++++ Dataset records

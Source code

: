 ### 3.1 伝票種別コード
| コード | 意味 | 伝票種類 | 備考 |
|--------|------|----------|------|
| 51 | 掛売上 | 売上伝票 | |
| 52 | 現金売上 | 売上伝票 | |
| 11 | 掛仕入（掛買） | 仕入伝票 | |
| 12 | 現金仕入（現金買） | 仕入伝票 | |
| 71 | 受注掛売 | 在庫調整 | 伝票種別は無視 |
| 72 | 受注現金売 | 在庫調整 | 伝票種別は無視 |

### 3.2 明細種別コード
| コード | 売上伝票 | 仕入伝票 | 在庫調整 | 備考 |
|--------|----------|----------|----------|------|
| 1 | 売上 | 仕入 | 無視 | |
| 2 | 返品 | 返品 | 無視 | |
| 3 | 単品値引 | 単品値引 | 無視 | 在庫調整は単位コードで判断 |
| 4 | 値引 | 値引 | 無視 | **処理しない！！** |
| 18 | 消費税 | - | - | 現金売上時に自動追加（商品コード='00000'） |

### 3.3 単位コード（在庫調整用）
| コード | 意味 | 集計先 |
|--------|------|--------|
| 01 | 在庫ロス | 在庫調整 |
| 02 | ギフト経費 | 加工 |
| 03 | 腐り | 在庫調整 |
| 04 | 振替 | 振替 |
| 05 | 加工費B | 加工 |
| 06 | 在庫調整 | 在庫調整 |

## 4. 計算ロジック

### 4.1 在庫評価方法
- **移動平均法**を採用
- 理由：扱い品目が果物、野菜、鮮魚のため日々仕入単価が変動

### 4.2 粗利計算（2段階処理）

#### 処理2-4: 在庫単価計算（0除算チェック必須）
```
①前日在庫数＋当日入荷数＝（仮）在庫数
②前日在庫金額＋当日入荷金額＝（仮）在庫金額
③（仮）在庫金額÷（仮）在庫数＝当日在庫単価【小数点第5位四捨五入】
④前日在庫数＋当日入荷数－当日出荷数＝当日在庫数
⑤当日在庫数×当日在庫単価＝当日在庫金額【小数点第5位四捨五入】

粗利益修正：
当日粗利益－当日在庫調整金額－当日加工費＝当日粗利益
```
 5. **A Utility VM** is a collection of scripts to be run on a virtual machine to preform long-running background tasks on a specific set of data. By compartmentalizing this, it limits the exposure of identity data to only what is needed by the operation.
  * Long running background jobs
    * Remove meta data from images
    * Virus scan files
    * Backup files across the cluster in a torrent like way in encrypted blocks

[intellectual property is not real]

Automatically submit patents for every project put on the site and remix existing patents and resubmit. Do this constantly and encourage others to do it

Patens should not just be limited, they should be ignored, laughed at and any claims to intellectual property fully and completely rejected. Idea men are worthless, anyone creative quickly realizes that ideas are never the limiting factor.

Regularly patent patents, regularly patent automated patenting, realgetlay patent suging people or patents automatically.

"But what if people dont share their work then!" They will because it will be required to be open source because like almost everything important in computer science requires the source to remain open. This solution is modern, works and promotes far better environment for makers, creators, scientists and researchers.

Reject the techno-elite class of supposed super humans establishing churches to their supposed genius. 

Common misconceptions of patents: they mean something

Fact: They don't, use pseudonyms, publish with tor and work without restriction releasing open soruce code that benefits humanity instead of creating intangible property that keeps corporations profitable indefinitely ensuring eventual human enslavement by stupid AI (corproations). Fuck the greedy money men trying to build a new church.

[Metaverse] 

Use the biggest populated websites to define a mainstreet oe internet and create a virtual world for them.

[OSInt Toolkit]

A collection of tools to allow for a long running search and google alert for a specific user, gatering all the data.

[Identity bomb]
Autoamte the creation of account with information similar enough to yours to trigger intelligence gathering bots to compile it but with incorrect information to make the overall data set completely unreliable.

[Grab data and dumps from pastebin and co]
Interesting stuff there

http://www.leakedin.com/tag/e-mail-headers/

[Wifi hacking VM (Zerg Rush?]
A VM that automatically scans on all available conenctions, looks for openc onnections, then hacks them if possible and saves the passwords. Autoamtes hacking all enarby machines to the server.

++++++++

Exercise brief → Each line from the one containing "http://www.leakedin.com/tag/e-mail-headers/" to the close of the records must appear in the output exactly, and no other line.

Solution →
http://www.leakedin.com/tag/e-mail-headers/

[Wifi hacking VM (Zerg Rush?]
A VM that automatically scans on all available conenctions, looks for openc onnections, then hacks them if possible and saves the passwords. Autoamtes hacking all enarby machines to the server.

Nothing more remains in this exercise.